[Given records]
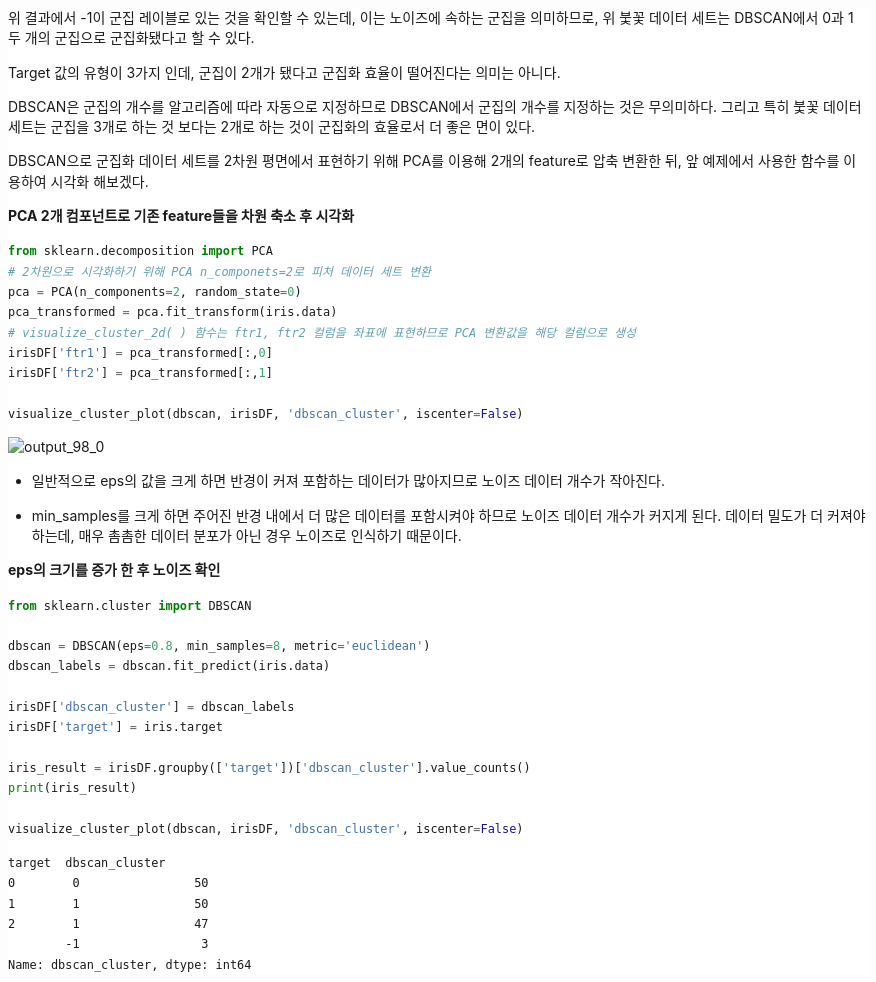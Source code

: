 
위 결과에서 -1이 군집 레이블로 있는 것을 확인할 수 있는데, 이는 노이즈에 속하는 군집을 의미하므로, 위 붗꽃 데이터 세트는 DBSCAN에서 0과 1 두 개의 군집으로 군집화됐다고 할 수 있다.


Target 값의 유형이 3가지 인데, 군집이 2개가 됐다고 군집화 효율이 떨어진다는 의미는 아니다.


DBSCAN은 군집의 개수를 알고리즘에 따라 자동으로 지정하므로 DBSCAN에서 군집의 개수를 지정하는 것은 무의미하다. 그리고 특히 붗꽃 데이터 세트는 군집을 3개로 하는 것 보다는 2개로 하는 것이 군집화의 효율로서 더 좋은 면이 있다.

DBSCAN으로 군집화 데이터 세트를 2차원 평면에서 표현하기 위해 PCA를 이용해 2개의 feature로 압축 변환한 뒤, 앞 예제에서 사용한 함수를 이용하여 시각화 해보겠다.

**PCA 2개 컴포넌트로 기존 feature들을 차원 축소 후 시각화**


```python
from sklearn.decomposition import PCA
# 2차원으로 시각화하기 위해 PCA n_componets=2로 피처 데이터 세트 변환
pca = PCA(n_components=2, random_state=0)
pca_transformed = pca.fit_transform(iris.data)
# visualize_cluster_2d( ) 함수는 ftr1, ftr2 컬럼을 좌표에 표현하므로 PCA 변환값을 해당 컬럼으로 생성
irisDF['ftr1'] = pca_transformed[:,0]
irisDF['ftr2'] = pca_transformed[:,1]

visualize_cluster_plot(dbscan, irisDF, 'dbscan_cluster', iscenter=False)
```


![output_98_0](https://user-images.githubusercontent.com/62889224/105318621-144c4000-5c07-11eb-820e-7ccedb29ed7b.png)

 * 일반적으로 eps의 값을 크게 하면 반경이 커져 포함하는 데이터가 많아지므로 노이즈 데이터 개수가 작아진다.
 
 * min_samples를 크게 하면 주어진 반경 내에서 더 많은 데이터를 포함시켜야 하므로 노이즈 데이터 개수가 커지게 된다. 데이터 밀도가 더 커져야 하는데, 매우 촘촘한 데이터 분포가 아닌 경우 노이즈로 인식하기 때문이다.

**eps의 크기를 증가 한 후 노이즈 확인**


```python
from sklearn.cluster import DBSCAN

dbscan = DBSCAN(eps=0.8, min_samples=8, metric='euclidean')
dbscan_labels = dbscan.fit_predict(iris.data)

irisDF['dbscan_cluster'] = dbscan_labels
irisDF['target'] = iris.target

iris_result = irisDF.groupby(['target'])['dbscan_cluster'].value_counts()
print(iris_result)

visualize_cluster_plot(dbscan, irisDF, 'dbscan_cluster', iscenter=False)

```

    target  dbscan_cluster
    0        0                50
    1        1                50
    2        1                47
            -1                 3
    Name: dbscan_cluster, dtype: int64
[/Given records]
Give the number of lines in the entries above that include the string "irisDF". No other output is expected.

7